Best of CNHI 2013 - Winners, Finalists and Judges' Comments

Newspaper of the Year

Division I – The Herald Bulletin, Anderson, Ind.

Judges Comments: The Herald Bulletin gives its readers a strong mix of enterprise journalism, compelling writing and rich multimedia storytelling, effectively cross-promoting stories and features between print and digital.  It presents strong, well designed front and section pages, but also does a great job right down to the smallest pieces in the paper, such as a column featuring wines made in Indiana. The Herald Bulletin's entry was distinguished by a must-read story, with strong photos, about a death row inmate who wants to be executed, plus a well conceived and well designed package about an important topic in the community - annexation. This paper has the feel of completeness from news to features to sports to commentary and editorials.

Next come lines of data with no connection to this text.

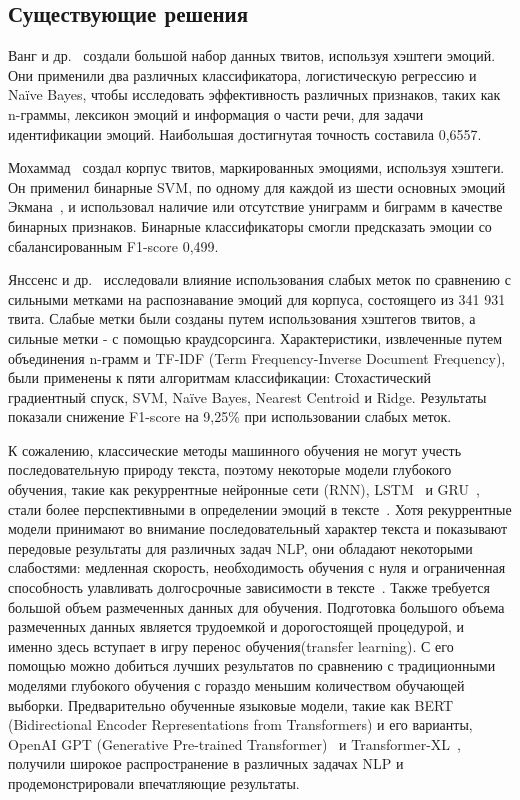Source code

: \documentclass{article}
\begin{document}
\subsection{Существующие решения}


Ванг и др.~\cite{wang} создали большой набор данных твитов, используя хэштеги эмоций. Они применили два различных классификатора, логистическую регрессию и Naïve Bayes, чтобы исследовать эффективность различных признаков, таких как n-граммы, лексикон эмоций и информация о части речи, для задачи идентификации эмоций. Наибольшая достигнутая точность составила 0,6557.


Мохаммад~\cite{mohammad} создал корпус твитов, маркированных эмоциями, используя хэштеги. Он применил бинарные SVM, по одному для каждой из шести основных эмоций Экмана~\cite{ekman}, и использовал наличие или отсутствие униграмм и биграмм в качестве бинарных признаков. Бинарные классификаторы смогли предсказать эмоции со сбалансированным F1-score 0,499.


Янссенс и др.~\cite{janssens} исследовали влияние использования слабых меток по сравнению с сильными метками на распознавание эмоций для корпуса, состоящего из 341 931 твита. Слабые метки были созданы путем использования хэштегов твитов, а сильные метки - с помощью краудсорсинга. Характеристики, извлеченные путем объединения n-грамм и TF-IDF (Term Frequency-Inverse Document Frequency), были применены к пяти алгоритмам классификации: Стохастический градиентный спуск, SVM, Naïve Bayes, Nearest Centroid и Ridge. Результаты показали снижение F1-score на 9,25\% при использовании слабых меток.

К сожалению, классические методы машинного обучения не могут учесть последовательную природу текста, поэтому некоторые модели глубокого обучения, такие как рекуррентные нейронные сети (RNN), LSTM~\cite{hochreiter1} и GRU~\cite{cho}, стали более перспективными в определении эмоций в тексте~\cite{kratzwald, chatterjee, xu}. Хотя рекуррентные модели принимают во внимание последовательный характер текста и показывают передовые результаты для различных задач NLP, они обладают некоторыми слабостями: медленная скорость, необходимость обучения с нуля и ограниченная способность улавливать долгосрочные зависимости в тексте~\cite{hochreiter2}. Также требуется большой объем размеченных данных для обучения. Подготовка большого объема размеченных данных является трудоемкой и дорогостоящей процедурой, и именно здесь вступает в игру перенос обучения(transfer learning). С его помощью можно добиться лучших результатов по сравнению с традиционными моделями глубокого обучения с гораздо меньшим количеством обучающей выборки. Предварительно обученные языковые модели, такие как BERT~\cite{devlin} (Bidirectional Encoder Representations from Transformers) и его варианты, OpenAI GPT (Generative Pre-trained Transformer)~\cite{radford} и Transformer-XL~\cite{dai}, получили широкое распространение в различных задачах NLP и продемонстрировали впечатляющие результаты.
\end{document}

Finalist: Mankato Free Press, Mankato, Minn.

Division II – The Norman, Okla., Transcript

Judges Comments: The Transcript is an all-around solid newspaper - with great sports coverage, strong local editorials and an consistent flow of letters to the editor. But the Transcript distinguished itself in 2013 with incredible coverage of the May 20 tornado in Moore, Okla. The staff covered every possible angle of the story and delivered clear, compelling writing, powerful images and a strong design. The Transcript delivered right down to the smaller details, like tracking down an author who'd written about a massive tornado in the same community 10 years earlier. Even the garden columnist touched on the post-storm effects.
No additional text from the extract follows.